Work to complete: Restate the data that follows exactly as it stands, beginning with the first line and ending with the line that contains "to the GitLab account making the purchase.".

[Collection entries]
------------------------------------------------------------

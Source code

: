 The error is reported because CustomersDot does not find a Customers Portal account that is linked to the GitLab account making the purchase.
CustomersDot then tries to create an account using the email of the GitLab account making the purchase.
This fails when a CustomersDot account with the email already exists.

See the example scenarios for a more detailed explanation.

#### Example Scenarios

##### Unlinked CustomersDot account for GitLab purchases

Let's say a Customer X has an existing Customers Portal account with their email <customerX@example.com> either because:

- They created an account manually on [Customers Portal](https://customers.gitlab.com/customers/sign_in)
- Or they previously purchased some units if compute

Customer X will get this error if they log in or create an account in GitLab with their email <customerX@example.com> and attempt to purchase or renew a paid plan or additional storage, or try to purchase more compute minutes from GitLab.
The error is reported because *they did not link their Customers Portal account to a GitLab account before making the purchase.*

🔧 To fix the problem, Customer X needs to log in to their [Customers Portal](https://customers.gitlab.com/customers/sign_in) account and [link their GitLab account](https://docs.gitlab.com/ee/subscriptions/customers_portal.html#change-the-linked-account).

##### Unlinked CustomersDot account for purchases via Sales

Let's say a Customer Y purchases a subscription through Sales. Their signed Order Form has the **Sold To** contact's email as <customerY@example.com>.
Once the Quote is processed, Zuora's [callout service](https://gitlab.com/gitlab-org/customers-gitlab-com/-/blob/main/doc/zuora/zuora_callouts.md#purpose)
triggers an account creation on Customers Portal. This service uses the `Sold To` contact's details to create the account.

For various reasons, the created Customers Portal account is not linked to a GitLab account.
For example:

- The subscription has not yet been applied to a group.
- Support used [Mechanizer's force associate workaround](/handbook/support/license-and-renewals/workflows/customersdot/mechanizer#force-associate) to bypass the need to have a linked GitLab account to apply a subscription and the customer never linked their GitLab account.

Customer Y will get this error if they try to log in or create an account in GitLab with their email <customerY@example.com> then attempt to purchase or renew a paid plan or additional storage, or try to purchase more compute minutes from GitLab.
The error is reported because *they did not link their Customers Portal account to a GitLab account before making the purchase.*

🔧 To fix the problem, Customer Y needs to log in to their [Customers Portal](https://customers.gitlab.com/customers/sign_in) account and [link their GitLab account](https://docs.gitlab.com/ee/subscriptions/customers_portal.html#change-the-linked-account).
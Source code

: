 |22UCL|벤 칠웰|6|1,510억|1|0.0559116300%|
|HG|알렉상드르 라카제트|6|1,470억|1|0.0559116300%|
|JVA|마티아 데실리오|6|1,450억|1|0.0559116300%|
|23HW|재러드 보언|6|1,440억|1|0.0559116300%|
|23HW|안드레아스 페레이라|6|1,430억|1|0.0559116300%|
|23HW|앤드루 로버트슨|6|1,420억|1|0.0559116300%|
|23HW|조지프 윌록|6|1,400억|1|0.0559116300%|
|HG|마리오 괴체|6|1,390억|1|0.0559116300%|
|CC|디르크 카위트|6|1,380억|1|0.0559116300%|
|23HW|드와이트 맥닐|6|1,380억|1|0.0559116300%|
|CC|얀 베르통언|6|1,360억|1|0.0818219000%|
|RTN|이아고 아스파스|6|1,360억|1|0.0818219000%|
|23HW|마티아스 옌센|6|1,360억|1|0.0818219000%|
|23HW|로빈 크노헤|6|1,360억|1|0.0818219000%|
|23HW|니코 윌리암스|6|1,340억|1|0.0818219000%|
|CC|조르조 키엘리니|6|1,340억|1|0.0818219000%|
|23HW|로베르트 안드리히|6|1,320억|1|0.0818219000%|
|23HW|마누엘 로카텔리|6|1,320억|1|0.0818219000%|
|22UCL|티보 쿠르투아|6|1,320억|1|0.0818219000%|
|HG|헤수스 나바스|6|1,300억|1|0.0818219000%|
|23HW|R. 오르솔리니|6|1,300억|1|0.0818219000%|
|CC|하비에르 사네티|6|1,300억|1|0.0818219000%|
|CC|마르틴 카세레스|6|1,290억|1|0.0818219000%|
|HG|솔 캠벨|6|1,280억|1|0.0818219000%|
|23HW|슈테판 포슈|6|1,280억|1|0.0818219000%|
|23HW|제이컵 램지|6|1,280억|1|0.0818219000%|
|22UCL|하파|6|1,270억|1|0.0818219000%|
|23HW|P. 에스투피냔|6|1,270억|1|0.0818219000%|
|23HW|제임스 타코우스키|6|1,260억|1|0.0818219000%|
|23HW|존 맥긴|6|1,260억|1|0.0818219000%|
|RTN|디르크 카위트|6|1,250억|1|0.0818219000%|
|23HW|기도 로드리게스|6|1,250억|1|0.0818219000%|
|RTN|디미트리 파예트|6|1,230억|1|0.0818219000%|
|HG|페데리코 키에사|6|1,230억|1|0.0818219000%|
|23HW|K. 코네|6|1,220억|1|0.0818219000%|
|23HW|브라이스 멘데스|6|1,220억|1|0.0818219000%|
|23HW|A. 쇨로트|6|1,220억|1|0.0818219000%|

------------------------------------------------------------

Task answer:
Source code

: The error is reported because CustomersDot does not find a Customers Portal account that is linked to the GitLab account making the purchase.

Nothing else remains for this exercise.